The inclusion of autonomous operations, both in Albuquerque and within the North Carolina-Virginia corridor, is particularly significant for the longer-term trajectory of the industry. Certification pathways for aircraft operating without a pilot on board remain among the most technically and legally complex questions facing the FAA, and early operational exposure under controlled conditions is likely to accelerate that regulatory work.

Industry Participants

The selection confirms the positions of several companies that have been working toward type certification and operational readiness over the past several years. Joby Aviation appears across the greatest number of projects — New York/New Jersey, Texas, Utah, Florida, and North Carolina — reflecting the company's progress toward certification, which it reports is in its final stages. Archer Aviation features in the New York/New Jersey, Texas, and Florida programs. BETA Technologies, which has been notable for its focus on charging infrastructure as well as aircraft development, appears in nearly every selected project.

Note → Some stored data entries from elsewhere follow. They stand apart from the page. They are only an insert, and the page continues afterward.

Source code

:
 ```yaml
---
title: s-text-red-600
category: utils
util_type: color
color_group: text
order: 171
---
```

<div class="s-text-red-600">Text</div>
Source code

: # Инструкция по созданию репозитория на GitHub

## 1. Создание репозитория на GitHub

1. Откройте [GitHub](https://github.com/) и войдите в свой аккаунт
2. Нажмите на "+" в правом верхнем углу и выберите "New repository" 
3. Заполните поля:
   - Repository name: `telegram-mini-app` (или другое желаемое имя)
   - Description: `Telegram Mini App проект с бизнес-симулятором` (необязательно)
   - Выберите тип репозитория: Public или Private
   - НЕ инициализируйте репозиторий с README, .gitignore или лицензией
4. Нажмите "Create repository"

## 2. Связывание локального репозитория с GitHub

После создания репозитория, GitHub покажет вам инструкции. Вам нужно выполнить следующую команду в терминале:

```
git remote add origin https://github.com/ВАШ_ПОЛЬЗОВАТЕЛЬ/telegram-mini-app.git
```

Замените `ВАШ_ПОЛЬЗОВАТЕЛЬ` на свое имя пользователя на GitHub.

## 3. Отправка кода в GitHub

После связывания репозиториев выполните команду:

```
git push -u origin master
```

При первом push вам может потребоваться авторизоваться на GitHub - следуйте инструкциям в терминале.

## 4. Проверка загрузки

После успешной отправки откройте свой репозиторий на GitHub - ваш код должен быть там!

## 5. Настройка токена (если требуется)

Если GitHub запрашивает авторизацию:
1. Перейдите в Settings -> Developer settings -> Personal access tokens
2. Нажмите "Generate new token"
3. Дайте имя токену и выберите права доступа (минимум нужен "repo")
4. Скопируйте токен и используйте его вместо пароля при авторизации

Wisk, which is pursuing an autonomous air taxi model, is included in the Texas project. Elroy Air, which develops autonomous cargo aircraft for mid-mile logistics, is a partner in the Louisiana offshore program. Electra, which is developing a short takeoff and landing aircraft using blown lift technology, is included in the Northeast, Pennsylvania, and Florida programs — use cases where STOL capabilities offer practical advantages over eVTOL designs in lower-density or infrastructure-constrained environments.

Reliable Robotics, selected solely for the Albuquerque project, brings a background in remotely piloted and autonomous fixed-wing aircraft and an existing operational relationship with the FAA in the region. Its inclusion as the sole partner in that project reflects the program's interest in advancing autonomy as a distinct technical and regulatory challenge.

Timeline and Next Steps

Operations under the eIPP are expected to begin by summer 2026, though the precise pace will depend on each project's readiness, the status of individual aircraft certifications, and the completion of any required infrastructure work at vertiports or landing facilities. The summer 2026 target places the program's early operations within the timeframe outlined in the DOT's AAM National Strategy, which calls for demonstrations and initial operations by 2027 and broader commercial activity in multiple urban and rural areas by 2030.

For professionals in airspace management, aircraft certification, airport planning, and regulatory affairs, the eIPP represents one of the clearest near-term opportunities to engage with how the national airspace system will be adapted to accommodate a fundamentally different category of aircraft. The data generated over the coming years will carry significant weight in shaping certification standards, airspace classifications, vertiport design requirements, and the operational rules that will govern AAM at commercial scale.